··· Material provided ···

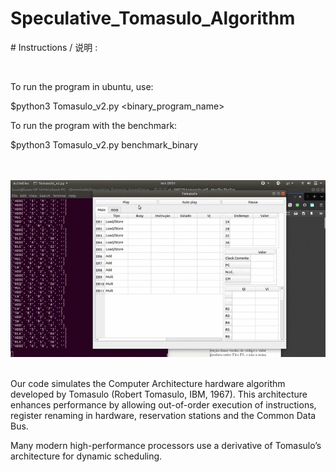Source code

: # Speculative_Tomasulo_Algorithm

\# Instructions / 说明 :

<br>

To run the program in ubuntu, use:

$python3 Tomasulo_v2.py <binary_program_name>

To run the program with the benchmark:

$python3 Tomasulo_v2.py benchmark_binary

<br>
<br>

<img src="image/Tomasulo.gif">

<br>
<br>

Our code simulates the Computer Architecture hardware algorithm developed by Tomasulo (Robert Tomasulo, IBM, 1967). This architecture enhances performance by allowing out-of-order execution of instructions, register renaming in hardware, reservation stations and the Common Data Bus.

Many modern high-performance processors use a derivative of Tomasulo’s architecture for dynamic scheduling.

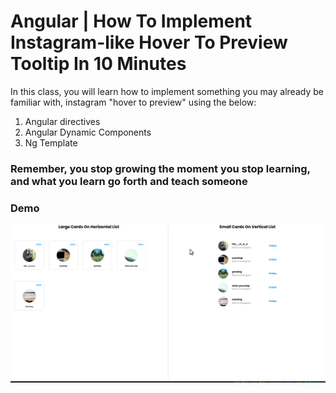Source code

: # Angular | How To Implement Instagram-like Hover To Preview Tooltip In 10 Minutes

In this class, you will learn how to implement something you may already be familiar with,
instagram "hover to preview" using the below:

<ol>
<li>Angular directives</li>
<li>Angular Dynamic Components</li>
<li>Ng Template</li>
</ol>

<h3>Remember, you stop growing the moment you stop learning, and what you learn go forth and teach someone</h3>

<h3>Demo</h3>
<img  src="https://raw.githubusercontent.com/benwainaina/angular-tooltip-to-preview-tutorial/main/demo.gif">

···

* **What needs to be done**:
Word for word, write out each line from the one with "To run the program in" through the end of the entries above, and omit any pictures.

* **Output**:
To run the program in ubuntu, use:

$python3 Tomasulo_v2.py <binary_program_name>

To run the program with the benchmark:

$python3 Tomasulo_v2.py benchmark_binary

<br>
<br>

<img src="image/Tomasulo.gif">

<br>
<br>

Our code simulates the Computer Architecture hardware algorithm developed by Tomasulo (Robert Tomasulo, IBM, 1967). This architecture enhances performance by allowing out-of-order execution of instructions, register renaming in hardware, reservation stations and the Common Data Bus.

Many modern high-performance processors use a derivative of Tomasulo’s architecture for dynamic scheduling.

Source code

: # Angular | How To Implement Instagram-like Hover To Preview Tooltip In 10 Minutes

In this class, you will learn how to implement something you may already be familiar with,
instagram "hover to preview" using the below:

<ol>
<li>Angular directives</li>
<li>Angular Dynamic Components</li>
<li>Ng Template</li>
</ol>

<h3>Remember, you stop growing the moment you stop learning, and what you learn go forth and teach someone</h3>

<h3>Demo</h3>
<img  src="https://raw.githubusercontent.com/benwainaina/angular-tooltip-to-preview-tutorial/main/demo.gif">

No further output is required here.